Rechtsruck in Bolivien. Der Konservative Paz Pereira siegt im ersten Wahlgang. Stichwahl gegen radikal neoliberalen Kandidaten. Linke abgeschlagen
Von Von José Pfluger
Nach links abbiegen verboten. So hätten es die Anhänger der rechten Kandidaten gern (Santa Cruz, 17.8.2025)
Die Hochrechnung des ersten Wahlgangs zeigt, wie schwach die Linke abgeschnitten hat. Die Kandidaten der Linken landeten bei 8,2 bzw. 3,2 Prozent

In Bolivien hat der konservative Senator Rodrigo Paz Pereira überraschend die erste Runde der Präsidentschaftswahlen gewonnen. Der Kandidat der Christdemokratischen Partei PDC erhielt nach vorläufiger Schnellauszählung des obersten Wahlgerichtes TSE von rund 90 Prozent der gültigen Stimmen gut 32 Prozent und setzte sich damit gegen Expräsident Jorge »Tuto« Quiroga durch, der mit knapp 27 Prozent der Stimmen auf dem zweiten Platz landete, gefolgt von dem neoliberalen Unternehmer Samuel Doria Medina mit 19,5 Prozent der Stimmen. Für die Stichwahl im Oktober gilt Paz Pereira als Favorit, da Doria Medina, der die Umfragen angeführt hatte, ihm unmittelbar nach Bekanntgabe der Ergebnisse seine Unterstützung zusagte.

Die Wahl markiert einen historischen Einschnitt: Nach fast 20 Jahren verliert die Linke um den Movimiento al Socialismo (MAS) nun die politische Macht. Dem Expräsidenten Evo Morales war die erneute Kandidatur verweigert worden, woraufhin er linken Kandidaten die Unterstützung versagte und für Wahlenthaltung warb, was 19 Prozent der Wahlberechtigten denn auch taten. Der MAS-Kandidat Eduardo del Castillo erhielt nur drei, Morales’ politischer Ziehsohn Andrónico Rodriguéz bloß acht Prozent der Stimmen. Morales bleibt nun die wichtigste linke Stimme außerhalb der staatlichen Institutionen, im Widerstand gegen neoliberale Reformen, sowie erkämpfter Rechte für die indigene Bevölkerung.

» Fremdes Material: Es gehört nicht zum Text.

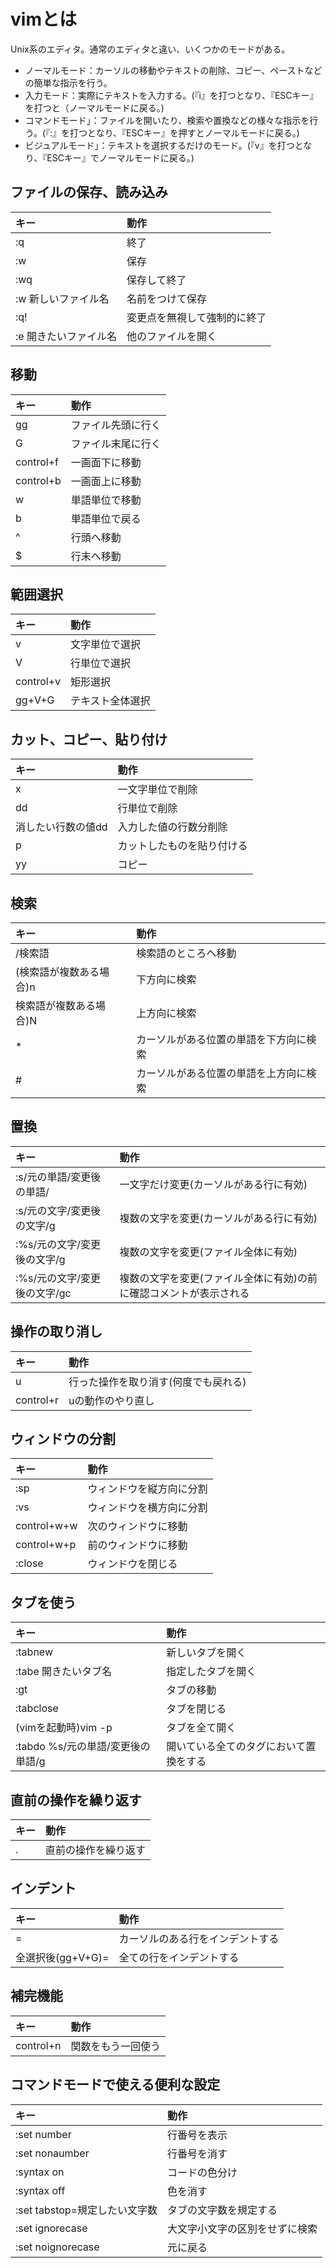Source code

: # vimとは
Unix系のエディタ。通常のエディタと違い、いくつかのモードがある。<br>
- ノーマルモード：カーソルの移動やテキストの削除、コピー、ペーストなどの簡単な指示を行う。
- 入力モード：実際にテキストを入力する。(『i』を打つとなり、『ESCキー』を打つと（ノーマルモードに戻る。)
- コマンドモード」：ファイルを開いたり、検索や置換などの様々な指示を行う。(『:』を打つとなり、『ESCキー』を押すとノーマルモードに戻る。)
- ビジュアルモード」：テキストを選択するだけのモード。(『v』を打つとなり、『ESCキー』でノーマルモードに戻る。)



## ファイルの保存、読み込み
| キー       |動作|
|:-----------------|:------------------|
|:q             |終了|
|:w           |保存|
|:wq             |保存して終了| 
|:w 新しいファイル名               |名前をつけて保存| 
|:q!             |変更点を無視して強制的に終了|
|:e 開きたいファイル名          |他のファイルを開く|

## 移動
| キー       |動作|
|:-----------------|:------------------|
|gg|ファイル先頭に行く|
|G|ファイル末尾に行く|
|control+f|一画面下に移動|
|control+b|一画面上に移動|
|w|単語単位で移動|
|b|単語単位で戻る|
|^|行頭へ移動|
|$|行末へ移動|


## 範囲選択
| キー       |動作|
|:-----------------|:------------------|
|v|文字単位で選択|
|V|行単位で選択|
|control+v|矩形選択|
|gg+V+G|テキスト全体選択|


## カット、コピー、貼り付け
| キー       |動作|
|:-----------------|:------------------|
|x|一文字単位で削除|
|dd|行単位で削除|
|消したい行数の値dd|入力した値の行数分削除|
|p|カットしたものを貼り付ける|
|yy|コピー|

## 検索
| キー       |動作|
|:-----------------|:------------------|
|/検索語|検索語のところへ移動|
|(検索語が複数ある場合)n|下方向に検索|
|検索語が複数ある場合)N|上方向に検索|
|*|カーソルがある位置の単語を下方向に検索|
|#|カーソルがある位置の単語を上方向に検索|


## 置換
| キー       |動作|
|:-----------------|:------------------|
|:s/元の単語/変更後の単語/|一文字だけ変更(カーソルがある行に有効)|
|:s/元の文字/変更後の文字/g|複数の文字を変更(カーソルがある行に有効)|
|:%s/元の文字/変更後の文字/g|複数の文字を変更(ファイル全体に有効)|
|:%s/元の文字/変更後の文字/gc|複数の文字を変更(ファイル全体に有効)の前に確認コメントが表示される|


## 操作の取り消し
| キー       |動作|
|:-----------------|:------------------|
|u|行った操作を取り消す(何度でも戻れる)|
|control+r|uの動作のやり直し|

## ウィンドウの分割
| キー       |動作|
|:-----------------|:------------------|
|:sp|ウィンドウを縦方向に分割|
|:vs|ウィンドウを横方向に分割|
|control+w+w|次のウィンドウに移動|
|control+w+p|前のウィンドウに移動|
|:close|ウィンドウを閉じる|

## タブを使う
| キー       |動作|
|:-----------------|:------------------|
|:tabnew|新しいタブを開く|
|:tabe 開きたいタブ名|指定したタブを開く|
|:gt|タブの移動|
|:tabclose|タブを閉じる|
|(vimを起動時)vim -p|タブを全て開く|
|:tabdo %s/元の単語/変更後の単語/g|開いている全てのタグにおいて置換をする|

## 直前の操作を繰り返す
| キー       |動作|
|:-----------------|:------------------|
|.|直前の操作を繰り返す|

## インデント
| キー       |動作|
|:-----------------|:------------------|
|=|カーソルのある行をインデントする|
|全選択後(gg+V+G)=|全ての行をインデントする|

## 補完機能
| キー       |動作|
|:-----------------|:------------------|
|control+n|関数をもう一回使う|

## コマンドモードで使える便利な設定
| キー       |動作|
|:-----------------|:------------------|
|:set number|行番号を表示|
|:set nonaumber|行番号を消す|
|:syntax on|コードの色分け|
|:syntax off|色を消す|
|:set tabstop=規定したい文字数|タブの文字数を規定する|
|:set ignorecase|大文字小文字の区別をせずに検索|
|:set noignorecase|元に戻る|
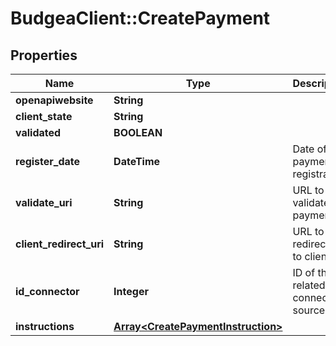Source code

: # BudgeaClient::CreatePayment

## Properties
Name | Type | Description | Notes
------------ | ------------- | ------------- | -------------
**openapiwebsite** | **String** |  | [optional] 
**client_state** | **String** |  | [optional] 
**validated** | **BOOLEAN** |  | [optional] 
**register_date** | **DateTime** | Date of payment registration | [optional] 
**validate_uri** | **String** | URL to validate payment | [optional] 
**client_redirect_uri** | **String** | URL to redirecting to client | [optional] 
**id_connector** | **Integer** | ID of the related connector source | [optional] 
**instructions** | [**Array&lt;CreatePaymentInstruction&gt;**](CreatePaymentInstruction.md) |  | [optional] 


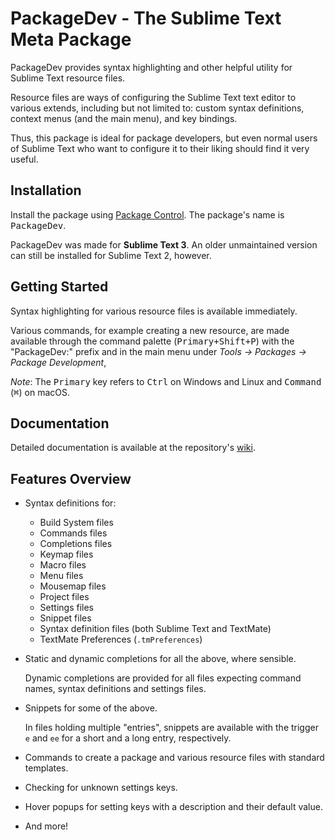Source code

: # PackageDev - The Sublime Text Meta Package

PackageDev provides syntax highlighting
and other helpful utility for Sublime Text resource files.

Resource files are ways of configuring the Sublime Text text editor
to various extends,
including but not limited to:
custom syntax definitions,
context menus (and the main menu),
and key bindings.

Thus, this package is ideal for package developers,
but even normal users of Sublime Text
who want to configure it to their liking
should find it very useful.


## Installation

Install the package using [Package Control][].
The package's name is <kbd>PackageDev</kbd>.

PackageDev was made for **Sublime Text 3**.
An older unmaintained version
can still be installed for Sublime Text 2, however.

[Package Control]: https://packagecontrol.io/


## Getting Started

Syntax highlighting for various resource files
is available immediately.

Various commands,
for example creating a new resource,
are made available
through the command palette (<kbd>Primary+Shift+P</kbd>)
with the "PackageDev:" prefix
and in the main menu under *Tools → Packages → Package Development*,

*Note*:
The <kbd>Primary</kbd> key refers to
<kbd>Ctrl</kbd> on Windows and Linux
and <kbd>Command</kbd> (<kbd>⌘</kbd>) on macOS.


## Documentation

Detailed documentation is available at the repository's [wiki][].


[wiki]: https://github.com/SublimeText/PackageDev/wiki


## Features Overview

- Syntax definitions for:

  - Build System files
  - Commands files
  - Completions files
  - Keymap files
  - Macro files
  - Menu files
  - Mousemap files
  - Project files
  - Settings files
  - Snippet files
  - Syntax definition files (both Sublime Text and TextMate)
  - TextMate Preferences (`.tmPreferences`)

- Static and dynamic completions for all the above,
  where sensible.

  Dynamic completions are provided for
  all files expecting command names,
  syntax definitions
  and settings files.

- Snippets for some of the above.

  In files holding multiple "entries",
  snippets are available with the trigger `e` and `ee`
  for a short and a long entry, respectively.

- Commands to create a package
  and various resource files with standard templates.

- Checking for unknown settings keys.

- Hover popups for setting keys with a description and their default value.

- And more!

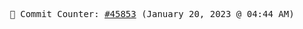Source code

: <p align="center">
    <samp>
        📮 Commit Counter: <a href="https://github.com/Javascript-void0/Javascript-void0/commits/main">#45853</a> (January 20, 2023 @ 04:44 AM)
    </samp>
</p>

Das Wahlverhalten wurde maßgeblich von einer tiefen Wirtschaftskrise beeinflusst. Eine steigende Inflation sowie ein Treibstoff- und Devisenmangel haben die Lebensbedingungen für viele Menschen dramatisch verschlechtert. Viele ehemalige MAS-Wähler, die sich bei der letzten Wahl vom amtierenden Präsidenten Luis Arce eine Verbesserung ihrer sozialen Lage erhofft hatten, stimmten dieses Mal für einen der rechten Kandidaten, die mit einer Stärkung des bolivianischen Standorts für ausländische Investitionen warben.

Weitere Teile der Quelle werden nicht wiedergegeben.